Other than the CLI, Structuprint also comes with a Graphical User Interface (GUI), available by default only on GNU/Linux systems. The GUI is built with the Gtk2 toolkit and offers a user-friendly interface to all the command line arguments and options. As an example of its capabilities, in Fig. 2 Structuprint’s GUI is producing an animation on a multiprocessor machine using 30 cores.
Parallelism
On Unix-like systems (e.g., GNU/Linux, OS X), Structuprint supports task parallelism when generating animations.
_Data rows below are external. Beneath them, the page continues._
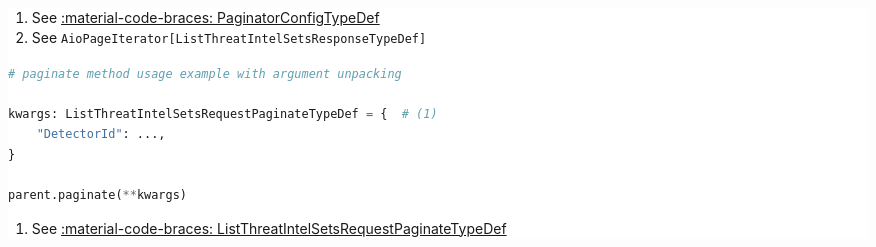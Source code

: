 1. See [:material-code-braces: PaginatorConfigTypeDef](./type_defs.md#paginatorconfigtypedef)
2. See `AioPageIterator[ListThreatIntelSetsResponseTypeDef]`


```python
# paginate method usage example with argument unpacking

kwargs: ListThreatIntelSetsRequestPaginateTypeDef = {  # (1)
    "DetectorId": ...,
}

parent.paginate(**kwargs)
```

1. See [:material-code-braces: ListThreatIntelSetsRequestPaginateTypeDef](./type_defs.md#listthreatintelsetsrequestpaginatetypedef)
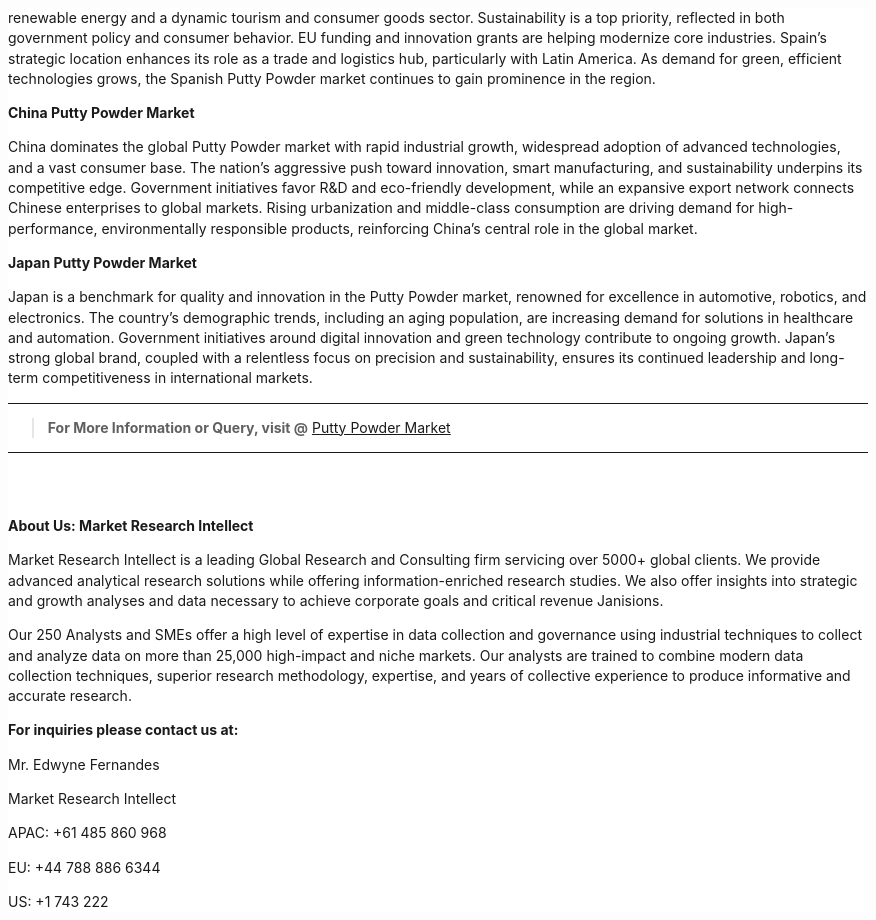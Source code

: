 renewable energy and a dynamic tourism and consumer goods sector. Sustainability is a top priority, reflected in both government policy and consumer behavior. EU funding and innovation grants are helping modernize core industries. Spain&rsquo;s strategic location enhances its role as a trade and logistics hub, particularly with Latin America. As demand for green, efficient technologies grows, the Spanish Putty Powder market continues to gain prominence in the region.</p><p class="" data-start="4977" data-end="5589"><strong data-start="4977" data-end="4998">China Putty Powder Market</strong></p><p class="" data-start="4977" data-end="5589">China dominates the global Putty Powder market with rapid industrial growth, widespread adoption of advanced technologies, and a vast consumer base. The nation&rsquo;s aggressive push toward innovation, smart manufacturing, and sustainability underpins its competitive edge. Government initiatives favor R&amp;D and eco-friendly development, while an expansive export network connects Chinese enterprises to global markets. Rising urbanization and middle-class consumption are driving demand for high-performance, environmentally responsible products, reinforcing China&rsquo;s central role in the global market.</p><p class="" data-start="5591" data-end="6162"><strong data-start="5591" data-end="5612">Japan Putty Powder Market</strong></p><p class="" data-start="5591" data-end="6162">Japan is a benchmark for quality and innovation in the Putty Powder market, renowned for excellence in automotive, robotics, and electronics. The country&rsquo;s demographic trends, including an aging population, are increasing demand for solutions in healthcare and automation. Government initiatives around digital innovation and green technology contribute to ongoing growth. Japan&rsquo;s strong global brand, coupled with a relentless focus on precision and sustainability, ensures its continued leadership and long-term competitiveness in international markets.</p><hr /><blockquote><p><span class="font-[700]"><strong>For More Information or Query, visit&nbsp;@</strong>&nbsp;</span><span class="font-[700]"><a href="https://www.marketresearchintellect.com/product/global-putty-powder-market-size-and-forecast/?utm_source=Linkedin&utm_medium=027" target="_blank" data-tracking-control-name="article-ssr-frontend-pulse_little-text-block" data-tracking-will-navigate="" data-test-link="">Putty Powder Market</a></span></p></blockquote><hr /><h3>&nbsp;</h3><p><strong><span class="font-[700]">About Us: Market Research Intellect</span></strong></p><p><span class="">Market Research Intellect is a leading Global Research and Consulting firm servicing over 5000+ global clients. We provide advanced analytical research solutions while offering information-enriched research studies.&nbsp;</span>We also offer insights into strategic and growth analyses and data necessary to achieve corporate goals and critical revenue Janisions.</p><p><span class="">Our 250 Analysts and SMEs offer a high level of expertise in data collection and governance using industrial techniques to collect and analyze data on more than 25,000 high-impact and niche markets. Our analysts are trained to combine modern data collection techniques, superior research methodology, expertise, and years of collective experience to produce informative and accurate research.</span></p><p><strong>For inquiries please contact us at:</strong></p><p>Mr. Edwyne Fernandes</p><p>Market Research Intellect</p><p>APAC: +61 485 860 968</p><p>EU: +44 788 886 6344</p><p>US: +1 743 222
Using the Parallel::ForkManager Perl module [34], Structuprint can take advantage of multiple CPU cores by assigning each input PDB file to a different processor. The simultaneous rendering of multiple individual frames considerably reduces the total execution time, allowing for visualization of entire molecular dynamics simulations within a reasonable time frame.